Pictures paired with source code:
BEGIN
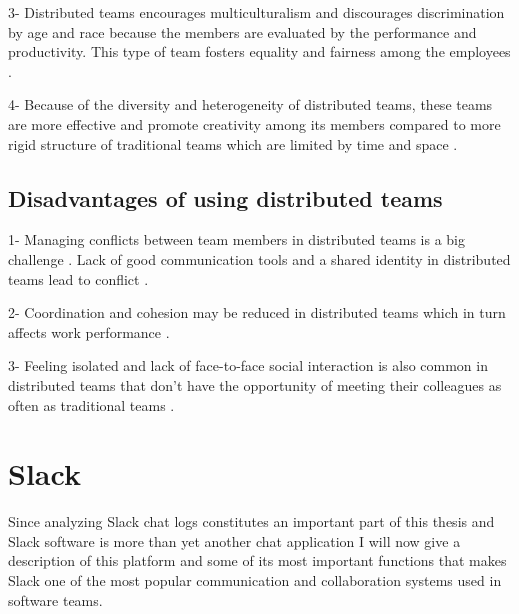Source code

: 3- Distributed teams encourages multiculturalism and discourages discrimination by age and race because the members are evaluated by the performance and productivity. This type of team fosters equality and fairness among the employees \citep{Bergiel2007}.

4- Because of the diversity and heterogeneity of distributed teams, these teams are more effective and promote creativity among its members compared to more rigid structure of traditional teams which are limited by time and space \citep{Bergiel2008}.

\section{Disadvantages of using distributed teams}

1- Managing conflicts between team members in distributed teams is a big challenge \citep{Hinds2003}. Lack of good communication tools and a shared identity in distributed teams lead to conflict \citep{Hinds2005a}. 

2- Coordination and cohesion may be reduced in distributed teams which in turn affects work performance \citep{DeRosa2004}.

3- Feeling isolated and lack of face-to-face social interaction is also common in distributed teams that don't have the opportunity of meeting their colleagues as often as traditional teams \citep{Kiesler2002}.

\chapter{Slack} \label{slack}

Since analyzing Slack chat logs constitutes an important part of this thesis and Slack software is more than yet another chat application I will now give a description of this platform and some of its most important functions that makes Slack one of the most popular communication and collaboration systems used in software teams.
END
== Task statement ==
Identify each line in the records above containing the word "communication"; copy those lines.

== Solution to this exercise ==
1- Managing conflicts between team members in distributed teams is a big challenge \citep{Hinds2003}. Lack of good communication tools and a shared identity in distributed teams lead to conflict \citep{Hinds2005a}. 
Since analyzing Slack chat logs constitutes an important part of this thesis and Slack software is more than yet another chat application I will now give a description of this platform and some of its most important functions that makes Slack one of the most popular communication and collaboration systems used in software teams.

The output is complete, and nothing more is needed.